Load testing for web application
In one of our projects, we faced a problem of slow web application loading. This problem appeared at a specific time of the day that was directly related to the highest peak of user activity. So we needed to find out what was the exact amount of users that caused the slow loading.
Therefore, it was decided to perform load testing to identify the number of users which, apparently, caused the slowdown of the web application. JMeter was chosen to solve this problem. This is a universal tool for load and API testing, and it comprises a lot of reporting tools.
The first thing that we had to do was to create a “Thread group” in the “Thread Properties” section. We indicated the number of users who would visit our resource. For the first test, we chose 150 users, set the period of time in one second (when the users visited our resource) and set a 60-second time period as the duration the users could visit our web application.
The next step was to add a “HTTP Request” as an additional setting for the “Thread group”. Then we wrote the URL address of our web application in the “Server name or Ip” field, and filled in the fields for “Connect” and “Response” duration, setting the time as 400 milliseconds. Then, we selected “Java” in the “Implementation” section, “https” in the “Protocol” section, “Get” in the “Method” section and set “utf-8” as the type encoding for our application. We made one more additional setting for reporting, which enabled our team to get reports for all the requests that had been sent to the web application. Thus, we could see if some of the requests failed. After the settings were made, we launched our test and it successfully finished.

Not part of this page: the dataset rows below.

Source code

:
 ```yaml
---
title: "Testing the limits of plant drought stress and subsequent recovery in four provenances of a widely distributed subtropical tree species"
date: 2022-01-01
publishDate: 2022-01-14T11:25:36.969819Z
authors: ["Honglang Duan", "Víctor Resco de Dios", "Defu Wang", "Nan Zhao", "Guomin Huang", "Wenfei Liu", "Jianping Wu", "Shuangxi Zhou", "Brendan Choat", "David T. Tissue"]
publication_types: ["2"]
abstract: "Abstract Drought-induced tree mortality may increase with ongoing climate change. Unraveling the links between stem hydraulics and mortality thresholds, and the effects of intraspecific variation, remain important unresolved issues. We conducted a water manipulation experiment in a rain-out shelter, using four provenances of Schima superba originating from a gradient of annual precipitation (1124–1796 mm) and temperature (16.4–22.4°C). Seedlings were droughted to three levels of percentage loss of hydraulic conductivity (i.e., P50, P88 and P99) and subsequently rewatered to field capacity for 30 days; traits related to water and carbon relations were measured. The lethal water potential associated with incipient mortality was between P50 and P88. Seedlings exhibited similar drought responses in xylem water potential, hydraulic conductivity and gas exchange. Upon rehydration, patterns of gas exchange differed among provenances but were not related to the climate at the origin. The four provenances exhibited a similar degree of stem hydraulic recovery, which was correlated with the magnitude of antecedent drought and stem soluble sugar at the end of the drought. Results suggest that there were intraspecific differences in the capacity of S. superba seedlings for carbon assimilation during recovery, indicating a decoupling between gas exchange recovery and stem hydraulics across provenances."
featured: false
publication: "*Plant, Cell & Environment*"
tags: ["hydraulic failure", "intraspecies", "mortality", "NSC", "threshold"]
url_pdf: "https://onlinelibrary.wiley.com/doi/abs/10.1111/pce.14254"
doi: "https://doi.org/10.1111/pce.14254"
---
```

Next, we decided to increase the number of users up to 200 in one second, and this test showed that some of the requests failed, but still the system worked correctly. Afterwards, we increased the number of users up to 250 in one second. As a result, 25% of the requests failed and the web application worked slower at the moment of testing. With this method, we found out that the number of 250 users per second was too large for our resource and the power needed to be increased since the attendance of our website was growing every day.